Tavenner also said it's critical to keep the law's requirement that nearly everyone buy insurance, which many experts say is needed to get younger, healthier customers into the market to balance the costs of older, sicker people. But the individual mandate is one of the GOP's top targets for quick repeal.
Surprisingly, there was not a lot of detailed discussion at the hearing of the four Republican market-stabilization bills. But there was concern expressed by Democrats and one of the witnesses, Dr. Len Lichtenfeld of the American Cancer Society, about how the bills would affect access and affordability for older people and those with preexisting conditions.
One GOP bill would let insurers charge older members five times more than younger people, rather than the ACA's current limit of three times more.
Insurers argue this would enable them to attract more younger, healthier members to offset the high costs of older, sicker enrollees, and more accurately reflect the higher costs associated with older members.
But some experts predict it would make coverage unaffordable for older people and force some to drop coverage, while doing little to make premiums more affordable for younger people. AARP wrote a letter to the committee calling it a “bad deal for Americans.”
“You've really hit a nerve in Florida, asking older people to pay more before going into Medicare,” said Rep. Kathy Castor, a Florida Democrat, who warned that would price some older customers out of the insurance market.
A “discussion draft” bill offered by Walden to accompany an ACA repeal bill would keep the law's prohibition against insurers denying coverage to people based on preexisting conditions.
But unlike the ACA, his legislation would only apply guaranteed issue to people who have maintained continuous coverage, though the draft bill does not yet have any language describing the continuous coverage rules. And based on the discussion during the hearing, the bill would allow insurers to set premiums on health status, meaning that premiums could be unaffordable for people with serious medical conditions.
That drew scathing criticism from Pallone and Butterfield. “It's disheartening to see a half-written plan,” Butterfield said. “We are willing to work with you. But what are we talking about?

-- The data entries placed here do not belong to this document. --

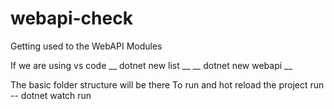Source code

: # webapi-check
Getting used to the WebAPI Modules

If we are using vs code
__ dotnet new list __
__ dotnet new webapi __

The basic folder structure will be there
To run and hot reload the project run
-- dotnet watch run
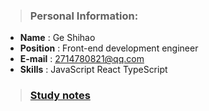 
> ### Personal Information:
> 
- **Name** : Ge Shihao
- **Position** : Front-end development engineer
- **E-mail** : 2714780821@qq.com
- **Skills** : JavaScript React TypeScript


> ###  [Study notes](https://github.com/randomtc/study-notes)


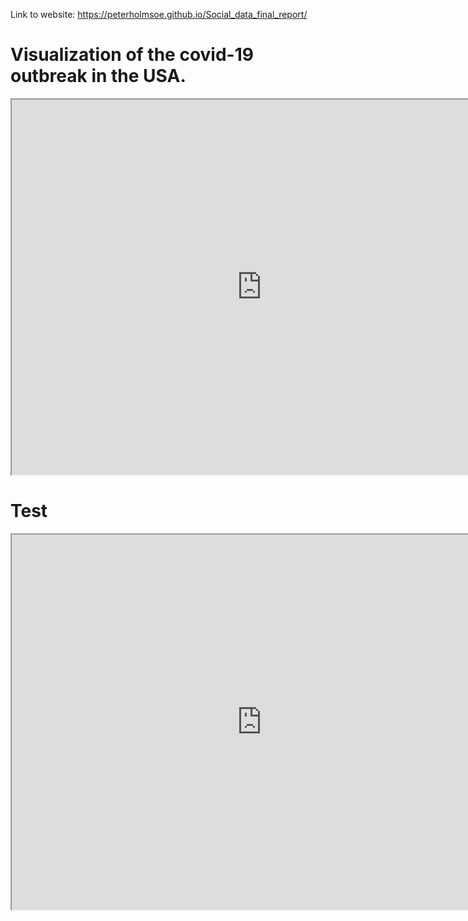 Link to website: https://peterholmsoe.github.io/Social_data_final_report/


# Visualization of the covid-19 outbreak in the USA.


<iframe src="https://trond123fred.herokuapp.com/interactive_map" width="800" height="600"></iframe>

# Test

<iframe src="https://covid19development.herokuapp.com/myapp2" width="800" height="600"></iframe>
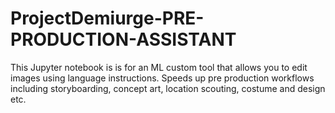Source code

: # ProjectDemiurge-PRE-PRODUCTION-ASSISTANT
This Jupyter notebook is is for an ML custom tool that allows you to edit images using language instructions. Speeds up pre production workflows including storyboarding, concept art, location scouting, costume and design etc.
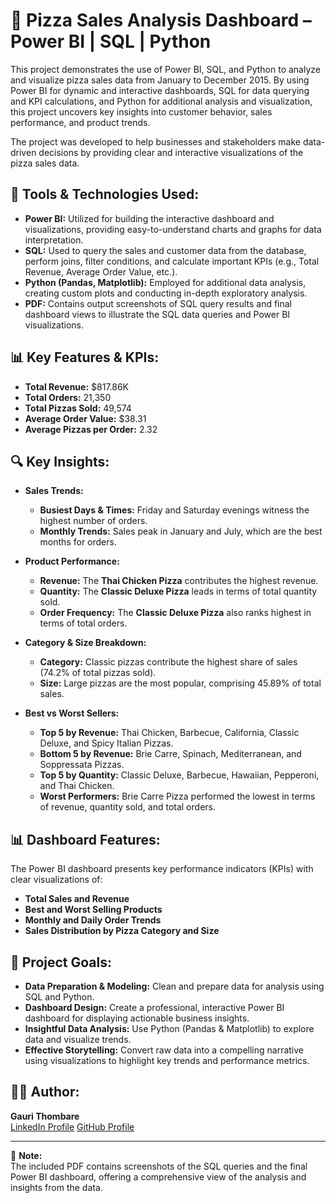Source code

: # 🍕 Pizza Sales Analysis Dashboard – Power BI | SQL | Python

This project demonstrates the use of Power BI, SQL, and Python to analyze and visualize pizza sales data from January to December 2015. By using Power BI for dynamic and interactive dashboards, SQL for data querying and KPI calculations, and Python for additional analysis and visualization, this project uncovers key insights into customer behavior, sales performance, and product trends.

The project was developed to help businesses and stakeholders make data-driven decisions by providing clear and interactive visualizations of the pizza sales data.

## 🔧 Tools & Technologies Used:
- **Power BI:** Utilized for building the interactive dashboard and visualizations, providing easy-to-understand charts and graphs for data interpretation.
- **SQL:** Used to query the sales and customer data from the database, perform joins, filter conditions, and calculate important KPIs (e.g., Total Revenue, Average Order Value, etc.).
- **Python (Pandas, Matplotlib):** Employed for additional data analysis, creating custom plots and conducting in-depth exploratory analysis.
- **PDF:** Contains output screenshots of SQL query results and final dashboard views to illustrate the SQL data queries and Power BI visualizations.

## 📊 Key Features & KPIs:
- **Total Revenue:** $817.86K  
- **Total Orders:** 21,350  
- **Total Pizzas Sold:** 49,574  
- **Average Order Value:** $38.31  
- **Average Pizzas per Order:** 2.32  

## 🔍 Key Insights:
- **Sales Trends:**
  - **Busiest Days & Times:** Friday and Saturday evenings witness the highest number of orders.
  - **Monthly Trends:** Sales peak in January and July, which are the best months for orders.
  
- **Product Performance:**
  - **Revenue:** The **Thai Chicken Pizza** contributes the highest revenue.
  - **Quantity:** The **Classic Deluxe Pizza** leads in terms of total quantity sold.
  - **Order Frequency:** The **Classic Deluxe Pizza** also ranks highest in terms of total orders.

- **Category & Size Breakdown:**
  - **Category:** Classic pizzas contribute the highest share of sales (74.2% of total pizzas sold).
  - **Size:** Large pizzas are the most popular, comprising 45.89% of total sales.
  
- **Best vs Worst Sellers:**
  - **Top 5 by Revenue:** Thai Chicken, Barbecue, California, Classic Deluxe, and Spicy Italian Pizzas.
  - **Bottom 5 by Revenue:** Brie Carre, Spinach, Mediterranean, and Soppressata Pizzas.
  - **Top 5 by Quantity:** Classic Deluxe, Barbecue, Hawaiian, Pepperoni, and Thai Chicken.
  - **Worst Performers:** Brie Carre Pizza performed the lowest in terms of revenue, quantity sold, and total orders.

## 📊 Dashboard Features:
The Power BI dashboard presents key performance indicators (KPIs) with clear visualizations of:
- **Total Sales and Revenue**  
- **Best and Worst Selling Products**  
- **Monthly and Daily Order Trends**  
- **Sales Distribution by Pizza Category and Size**  

## 📌 Project Goals:
- **Data Preparation & Modeling:** Clean and prepare data for analysis using SQL and Python.
- **Dashboard Design:** Create a professional, interactive Power BI dashboard for displaying actionable business insights.
- **Insightful Data Analysis:** Use Python (Pandas & Matplotlib) to explore data and visualize trends.
- **Effective Storytelling:** Convert raw data into a compelling narrative using visualizations to highlight key trends and performance metrics.

## 👨‍💻 Author:
**Gauri Thombare**  
[LinkedIn Profile]([https://www.linkedin.com/in/gaurithombare](https://www.linkedin.com/in/surekha-thombare-928b90220/))  
[GitHub Profile](https://github.com/gaurithombare)

---

📁 **Note:**  
The included PDF contains screenshots of the SQL queries and the final Power BI dashboard, offering a comprehensive view of the analysis and insights from the data.
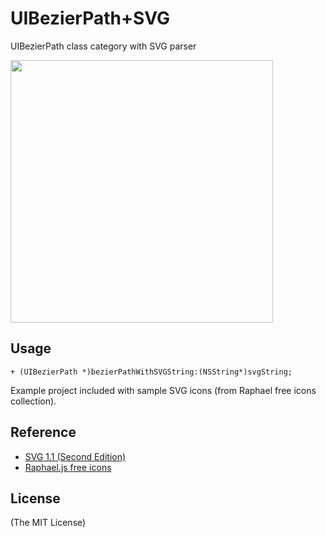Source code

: UIBezierPath+SVG
=============

UIBezierPath class category with SVG parser

[<img src="https://raw.github.com/ap4y/UIBezierPath-SVG/master/photo.png" width="420px"></img>](https://raw.github.com/ap4y/UIBezierPath-SVG/master/photo.png)

## Usage ##

    + (UIBezierPath *)bezierPathWithSVGString:(NSString*)svgString;

Example project included with sample SVG icons (from Raphael free icons collection).

Reference
-------

- [SVG 1.1 (Second Edition)](http://www.w3.org/TR/SVG/paths.html#PathData)
- [Raphael.js free icons](http://raphaeljs.com/icons/)

License
-------
(The MIT License)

Reducing people's access to care and making it more expensive."
Walden seemed wounded by the criticism, noting that he has battled insurers that wrongly denied people coverage and seen the problems associated with serious illness up close in his family. “The notion that we don't care is beyond the pale,” he said.
Douglas Holtz-Eakin, former director of the Congressional Budget Office and a policy adviser to Republican Sen. John McCain's 2008 presidential campaign, told the committee that the four bills reflect “sensible policy that could garner bipartisan support.” Without such fixes, he warned, the individual market could well implode.
Asked after the hearing whether he thought the bills could get Democratic support, he was not optimistic. “The tone was very disappointing,” he said.